September 2, 2014, by Emma Thorne
Young voices ignored
Experts from a University-based charity have said that inter-agency communication is the key to preventing cases of child sexual exploitation (CSE) in the wake of the Rotherham abuse scandal.
Last night’s BBC Panorama programme, Stolen Lives: The Grooming Scandal, investigated the widespread sexual abuse which has devastated the lives of at least 1,400 children in the South Yorkshire town over the last 20 years.
South Yorkshire police has now commissioned an independent investigation into its handling of allegations of abuse reported by children in Rotherham. An independent report by Rotherham Metropolitan Borough Council, published last week, has resulted in the suspension of four Labour Party members in the town, including Rotherham councillors and former councillors. The report highlighted failings by the local authorities to respond to warnings that children, many of them in local authority care, were being groomed and abused by older men.
Responding to the Rotherham findings, the Ann Craft Trust charity, based on University Park campus, said the report was an indication of the depth of the pain and abuse that young people have experienced and the challenge that faces professionals in recognising and tackling child sexual exploitation.

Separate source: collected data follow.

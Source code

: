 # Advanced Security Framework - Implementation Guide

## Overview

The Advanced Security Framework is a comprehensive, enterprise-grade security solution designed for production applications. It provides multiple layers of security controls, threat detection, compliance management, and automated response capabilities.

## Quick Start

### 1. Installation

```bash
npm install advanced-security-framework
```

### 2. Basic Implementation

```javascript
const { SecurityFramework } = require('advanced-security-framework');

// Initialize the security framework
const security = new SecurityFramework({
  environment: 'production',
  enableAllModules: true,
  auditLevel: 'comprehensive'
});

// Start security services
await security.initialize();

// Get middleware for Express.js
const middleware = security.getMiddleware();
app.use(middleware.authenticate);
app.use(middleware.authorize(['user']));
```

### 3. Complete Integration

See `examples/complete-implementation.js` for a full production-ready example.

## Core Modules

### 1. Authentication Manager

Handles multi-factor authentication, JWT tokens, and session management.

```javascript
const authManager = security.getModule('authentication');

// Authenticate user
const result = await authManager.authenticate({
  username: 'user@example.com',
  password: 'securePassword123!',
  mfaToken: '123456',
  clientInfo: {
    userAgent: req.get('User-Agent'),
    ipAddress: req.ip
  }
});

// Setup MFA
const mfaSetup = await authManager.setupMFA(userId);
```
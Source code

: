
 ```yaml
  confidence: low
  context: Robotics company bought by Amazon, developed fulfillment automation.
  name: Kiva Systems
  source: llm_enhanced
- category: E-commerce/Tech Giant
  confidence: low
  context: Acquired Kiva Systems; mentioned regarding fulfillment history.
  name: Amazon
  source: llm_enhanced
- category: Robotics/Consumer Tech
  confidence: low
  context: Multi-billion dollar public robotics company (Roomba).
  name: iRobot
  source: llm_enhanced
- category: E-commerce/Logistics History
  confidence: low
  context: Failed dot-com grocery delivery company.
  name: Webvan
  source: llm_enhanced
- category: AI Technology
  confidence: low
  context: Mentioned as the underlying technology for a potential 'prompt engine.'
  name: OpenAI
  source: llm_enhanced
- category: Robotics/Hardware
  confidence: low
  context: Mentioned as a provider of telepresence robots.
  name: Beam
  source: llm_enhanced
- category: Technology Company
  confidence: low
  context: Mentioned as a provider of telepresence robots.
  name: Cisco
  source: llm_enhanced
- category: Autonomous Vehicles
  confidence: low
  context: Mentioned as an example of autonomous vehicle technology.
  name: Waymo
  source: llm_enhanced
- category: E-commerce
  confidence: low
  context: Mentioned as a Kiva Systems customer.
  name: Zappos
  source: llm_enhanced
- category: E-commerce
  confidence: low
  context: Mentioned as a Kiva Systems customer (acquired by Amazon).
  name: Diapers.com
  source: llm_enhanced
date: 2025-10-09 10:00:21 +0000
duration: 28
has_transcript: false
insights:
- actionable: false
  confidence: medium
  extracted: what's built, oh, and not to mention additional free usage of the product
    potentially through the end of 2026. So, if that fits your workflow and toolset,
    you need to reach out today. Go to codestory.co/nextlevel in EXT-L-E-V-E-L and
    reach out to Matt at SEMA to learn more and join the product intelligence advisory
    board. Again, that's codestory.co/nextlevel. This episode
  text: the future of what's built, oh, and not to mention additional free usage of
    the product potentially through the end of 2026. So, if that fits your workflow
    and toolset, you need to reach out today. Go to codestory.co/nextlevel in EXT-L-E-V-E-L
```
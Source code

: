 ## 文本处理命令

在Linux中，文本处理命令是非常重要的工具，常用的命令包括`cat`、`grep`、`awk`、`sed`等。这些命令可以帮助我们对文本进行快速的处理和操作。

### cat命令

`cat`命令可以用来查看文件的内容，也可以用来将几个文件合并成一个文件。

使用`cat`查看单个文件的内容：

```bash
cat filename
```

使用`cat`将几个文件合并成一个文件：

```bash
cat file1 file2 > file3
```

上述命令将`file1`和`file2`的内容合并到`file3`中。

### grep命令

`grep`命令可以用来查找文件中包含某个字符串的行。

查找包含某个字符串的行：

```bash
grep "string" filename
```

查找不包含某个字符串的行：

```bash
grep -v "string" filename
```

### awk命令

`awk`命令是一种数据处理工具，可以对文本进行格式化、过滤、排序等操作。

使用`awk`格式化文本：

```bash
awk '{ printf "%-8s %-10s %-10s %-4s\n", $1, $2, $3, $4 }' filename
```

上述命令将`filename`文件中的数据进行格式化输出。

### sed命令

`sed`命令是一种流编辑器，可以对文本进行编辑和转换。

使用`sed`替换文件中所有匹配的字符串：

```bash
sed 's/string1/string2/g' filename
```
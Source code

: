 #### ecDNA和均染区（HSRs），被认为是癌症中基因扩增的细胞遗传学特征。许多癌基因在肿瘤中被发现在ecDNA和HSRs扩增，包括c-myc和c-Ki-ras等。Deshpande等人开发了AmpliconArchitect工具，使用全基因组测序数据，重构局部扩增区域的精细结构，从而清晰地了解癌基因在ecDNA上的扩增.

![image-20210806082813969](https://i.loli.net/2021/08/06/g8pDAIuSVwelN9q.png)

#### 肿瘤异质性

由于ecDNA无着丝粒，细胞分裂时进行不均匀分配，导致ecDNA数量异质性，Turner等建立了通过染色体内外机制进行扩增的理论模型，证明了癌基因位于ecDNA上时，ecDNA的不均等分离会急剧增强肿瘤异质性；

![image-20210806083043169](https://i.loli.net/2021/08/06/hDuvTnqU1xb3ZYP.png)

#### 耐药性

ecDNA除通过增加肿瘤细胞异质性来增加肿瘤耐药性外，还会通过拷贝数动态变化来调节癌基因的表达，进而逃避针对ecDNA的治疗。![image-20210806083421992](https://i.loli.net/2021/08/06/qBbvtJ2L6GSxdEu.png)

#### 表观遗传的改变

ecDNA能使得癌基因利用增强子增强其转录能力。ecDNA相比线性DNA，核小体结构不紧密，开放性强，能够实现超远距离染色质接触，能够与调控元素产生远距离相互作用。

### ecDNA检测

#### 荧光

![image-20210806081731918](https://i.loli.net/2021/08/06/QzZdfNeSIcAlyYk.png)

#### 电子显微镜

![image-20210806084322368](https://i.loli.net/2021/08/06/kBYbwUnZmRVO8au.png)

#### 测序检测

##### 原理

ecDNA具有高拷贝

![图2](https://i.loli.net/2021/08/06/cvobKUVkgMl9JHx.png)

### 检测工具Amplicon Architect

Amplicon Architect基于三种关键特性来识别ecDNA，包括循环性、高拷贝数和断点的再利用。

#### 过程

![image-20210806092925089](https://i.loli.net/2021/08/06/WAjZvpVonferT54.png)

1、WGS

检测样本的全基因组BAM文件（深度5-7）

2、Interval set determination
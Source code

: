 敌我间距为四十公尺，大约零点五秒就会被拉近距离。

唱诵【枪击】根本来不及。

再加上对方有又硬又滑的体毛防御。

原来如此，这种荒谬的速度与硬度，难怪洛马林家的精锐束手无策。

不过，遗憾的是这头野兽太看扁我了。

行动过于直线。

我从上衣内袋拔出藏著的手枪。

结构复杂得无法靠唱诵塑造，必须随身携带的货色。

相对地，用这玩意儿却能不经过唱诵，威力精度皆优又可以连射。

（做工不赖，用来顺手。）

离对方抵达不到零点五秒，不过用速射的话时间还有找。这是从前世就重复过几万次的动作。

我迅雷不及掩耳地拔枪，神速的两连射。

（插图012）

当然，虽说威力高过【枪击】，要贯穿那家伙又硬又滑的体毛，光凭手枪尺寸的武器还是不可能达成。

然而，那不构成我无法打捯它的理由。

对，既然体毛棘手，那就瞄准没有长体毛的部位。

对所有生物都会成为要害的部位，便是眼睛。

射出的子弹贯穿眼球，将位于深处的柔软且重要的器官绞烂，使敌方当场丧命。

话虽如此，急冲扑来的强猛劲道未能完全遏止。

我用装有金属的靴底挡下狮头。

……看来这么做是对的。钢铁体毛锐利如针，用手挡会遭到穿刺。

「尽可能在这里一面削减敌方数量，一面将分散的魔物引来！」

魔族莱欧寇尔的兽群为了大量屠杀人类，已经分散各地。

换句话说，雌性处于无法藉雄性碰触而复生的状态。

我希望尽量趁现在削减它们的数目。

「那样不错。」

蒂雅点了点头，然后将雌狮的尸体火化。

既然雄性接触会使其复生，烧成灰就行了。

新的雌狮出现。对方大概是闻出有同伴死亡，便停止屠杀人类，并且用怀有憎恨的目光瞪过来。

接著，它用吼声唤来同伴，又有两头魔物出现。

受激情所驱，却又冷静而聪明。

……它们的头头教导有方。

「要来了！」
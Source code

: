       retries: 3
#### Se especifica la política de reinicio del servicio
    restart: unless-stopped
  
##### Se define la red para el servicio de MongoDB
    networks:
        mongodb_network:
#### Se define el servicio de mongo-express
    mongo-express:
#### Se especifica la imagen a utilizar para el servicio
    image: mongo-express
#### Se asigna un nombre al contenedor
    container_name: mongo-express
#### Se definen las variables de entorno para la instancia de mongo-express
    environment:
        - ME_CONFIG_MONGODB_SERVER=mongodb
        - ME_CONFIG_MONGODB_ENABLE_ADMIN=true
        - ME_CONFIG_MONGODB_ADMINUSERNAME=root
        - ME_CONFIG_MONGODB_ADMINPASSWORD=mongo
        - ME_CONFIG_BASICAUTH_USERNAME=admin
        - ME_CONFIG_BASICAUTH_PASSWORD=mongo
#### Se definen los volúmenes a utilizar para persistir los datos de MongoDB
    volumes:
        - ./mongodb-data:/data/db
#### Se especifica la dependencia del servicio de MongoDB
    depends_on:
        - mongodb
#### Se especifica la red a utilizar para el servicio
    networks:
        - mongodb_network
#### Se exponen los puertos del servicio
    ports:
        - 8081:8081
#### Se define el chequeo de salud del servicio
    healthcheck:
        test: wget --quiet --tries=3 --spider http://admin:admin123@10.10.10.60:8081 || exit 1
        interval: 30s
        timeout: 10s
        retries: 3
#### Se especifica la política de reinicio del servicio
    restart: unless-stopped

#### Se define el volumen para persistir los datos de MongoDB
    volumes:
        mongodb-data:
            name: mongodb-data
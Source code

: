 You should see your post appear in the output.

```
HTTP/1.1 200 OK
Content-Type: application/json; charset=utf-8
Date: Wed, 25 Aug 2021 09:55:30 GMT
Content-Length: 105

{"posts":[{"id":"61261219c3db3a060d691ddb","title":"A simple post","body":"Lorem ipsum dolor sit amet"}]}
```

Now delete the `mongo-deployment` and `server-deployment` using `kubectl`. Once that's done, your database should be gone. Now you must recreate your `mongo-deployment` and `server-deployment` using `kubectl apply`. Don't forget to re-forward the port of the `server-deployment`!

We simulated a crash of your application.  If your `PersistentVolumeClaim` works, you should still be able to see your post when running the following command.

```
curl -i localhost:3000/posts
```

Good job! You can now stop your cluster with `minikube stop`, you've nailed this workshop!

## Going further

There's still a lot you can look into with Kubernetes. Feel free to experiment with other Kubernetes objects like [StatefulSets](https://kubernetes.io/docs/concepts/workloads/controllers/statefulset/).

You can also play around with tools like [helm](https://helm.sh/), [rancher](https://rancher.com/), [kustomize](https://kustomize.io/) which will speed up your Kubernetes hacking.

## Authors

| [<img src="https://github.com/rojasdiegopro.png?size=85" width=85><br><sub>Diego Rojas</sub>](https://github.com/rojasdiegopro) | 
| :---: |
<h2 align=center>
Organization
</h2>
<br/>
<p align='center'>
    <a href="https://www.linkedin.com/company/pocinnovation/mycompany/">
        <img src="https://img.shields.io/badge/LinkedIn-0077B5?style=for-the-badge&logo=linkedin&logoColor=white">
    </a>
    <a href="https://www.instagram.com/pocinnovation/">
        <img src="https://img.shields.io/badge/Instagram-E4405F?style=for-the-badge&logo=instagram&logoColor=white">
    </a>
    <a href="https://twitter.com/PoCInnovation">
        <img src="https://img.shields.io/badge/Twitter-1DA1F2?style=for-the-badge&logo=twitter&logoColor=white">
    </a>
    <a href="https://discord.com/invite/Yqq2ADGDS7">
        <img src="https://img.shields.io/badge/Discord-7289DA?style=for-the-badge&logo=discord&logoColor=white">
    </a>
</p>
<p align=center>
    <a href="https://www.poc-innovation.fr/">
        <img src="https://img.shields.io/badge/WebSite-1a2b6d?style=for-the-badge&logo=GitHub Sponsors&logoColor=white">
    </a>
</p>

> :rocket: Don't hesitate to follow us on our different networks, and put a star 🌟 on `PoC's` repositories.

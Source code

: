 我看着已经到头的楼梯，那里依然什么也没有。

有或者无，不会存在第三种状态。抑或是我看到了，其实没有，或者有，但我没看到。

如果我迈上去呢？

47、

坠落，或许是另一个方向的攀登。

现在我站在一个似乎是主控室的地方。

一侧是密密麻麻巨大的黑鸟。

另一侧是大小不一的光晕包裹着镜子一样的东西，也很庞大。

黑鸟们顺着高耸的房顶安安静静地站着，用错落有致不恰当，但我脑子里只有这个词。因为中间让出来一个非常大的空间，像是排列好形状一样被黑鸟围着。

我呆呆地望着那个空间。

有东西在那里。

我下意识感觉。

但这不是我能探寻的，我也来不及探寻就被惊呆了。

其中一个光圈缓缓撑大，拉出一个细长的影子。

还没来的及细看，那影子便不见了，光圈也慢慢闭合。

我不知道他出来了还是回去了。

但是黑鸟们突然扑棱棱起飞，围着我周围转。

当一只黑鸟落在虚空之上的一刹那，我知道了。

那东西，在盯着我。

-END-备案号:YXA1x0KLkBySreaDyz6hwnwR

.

ACT works with staff in the statutory, independent and voluntary sectors to protect disabled children and vulnerable adults who may be at risk from abuse and also provides training in all aspects of safeguarding.
The charity has been seeking to work to increase recognition of the signs of sexual exploitation in children and encourage robust work to tackle the behaviour of abusers for a long time.
Sarah Goff, ACT’s Disabled Children Manager said: “Sexual exploitation is the taking advantage of young people who are already dealing with the challenges of their teenage years and adolescence; they may go missing, taken out of safer teenage orbits, they become isolated from people who have their best interests at heart.”
Professionals of all agencies need to work together to share concerns, share information and to plan as a team across disciplines. Sarah Goff said “The task for all professionals is to see a way through this to be able to communicate and build trust with young people. CSE is complex because it often happens away from parents and professionals made more complex by the manipulative behaviours of abusers from all parts of society. The key to good practice is communication at all levels between agencies and in listening to and making effective relationships with teenagers.”
ACT believes that striving to improve professional skills and develop public awareness of CSE will create stronger practice and make young people safer.
The BBC Panorama programme, Stolen Lives: The Grooming Scandal, is available on iPlayer for the next 11 months.